Since the beginning of your journey, you have learned so much. If I could go back in time and speak to you early on in recovery, I would tell you…
Be gentle with yourself. Self-compassion will be one of the most important parts of your journey. There will be setbacks and times when you want to give up. No matter what you do or don’t do, eat or don’t eat, say or don’t say, be gentle with yourself. Don’t let that harsh inner critic have the last word anymore.
Your emotions are a gift. Allow yourself to feel them. Bingeing is a way of numbing out when your feelings are too intense. Take a deep breath. The emotions will not overwhelm you. They will help you identify areas in your life that need attention. Talk to someone who can help you learn to “sit with” your feelings instead of avoiding them.

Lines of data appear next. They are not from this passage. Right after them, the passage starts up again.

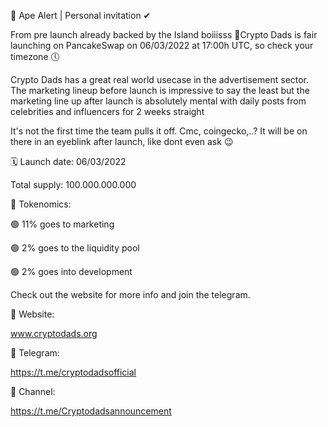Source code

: 🦍 Ape Alert | Personal invitation ✔

From pre launch already backed by the Island boiiisss 🍍Crypto Dads is fair launching on PancakeSwap on 06/03/2022 at 17:00h UTC, so check your timezone 🕔

Crypto Dads has a great real world usecase in the advertisement sector. The marketing lineup before launch is impressive to say the least but the marketing line up after launch is absolutely mental with daily posts from celebrities and influencers for 2 weeks straight 

It's not the first time the team pulls it off. Cmc, coingecko,..? It will be on there in an eyeblink after launch, like dont even ask 😉

🗓️ Launch date: 06/03/2022

Total supply: 100.000.000.000

💱 Tokenomics:

🟢 11% goes to marketing

🟢 2% goes to the liquidity pool

🟢 2% goes into development 

Check out the website for more info and join the telegram.

📌 Website:

www.cryptodads.org

📌 Telegram:

https://t.me/cryptodadsofficial

📌 Channel:

https://t.me/Cryptodadsannouncement
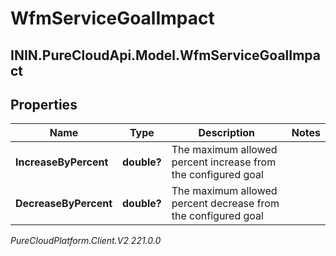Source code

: # WfmServiceGoalImpact

## ININ.PureCloudApi.Model.WfmServiceGoalImpact

## Properties

|Name | Type | Description | Notes|
|------------ | ------------- | ------------- | -------------|
| **IncreaseByPercent** | **double?** | The maximum allowed percent increase from the configured goal | |
| **DecreaseByPercent** | **double?** | The maximum allowed percent decrease from the configured goal | |



_PureCloudPlatform.Client.V2 221.0.0_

Embrace your inner child. Years of perfectionism and rigid thinking have led you to believe that you must be “proper”, “poised”, and “serious” at all times. It’s okay to be silly and childlike and curious. Your inner child is an extension of the True Self, the Divine Spirit within. Give in to those urges to do a cartwheel. Get down on your knees and marvel at the insects crawling in the grass. Draw with chalk on the sidewalk. Sit unabashedly on a swing at the playground.
Feed your spirit. One of the greatest realizations you’ll come to is that disordered eating is NOT about food, weight, and willpower. It is about emotional and spiritual hunger that physical food can never satisfy. So, feed your spirit. Pray, sing, join a worship community, meditate, practice yoga, take nature walks, write poetry, dance in the living room, sit still and just notice your breath, open yourself to the presence of the Divine. All of these things will curb the real cravings.
And again, be gentle with yourself. You’ve come a long way, dear one. I’m proud of you.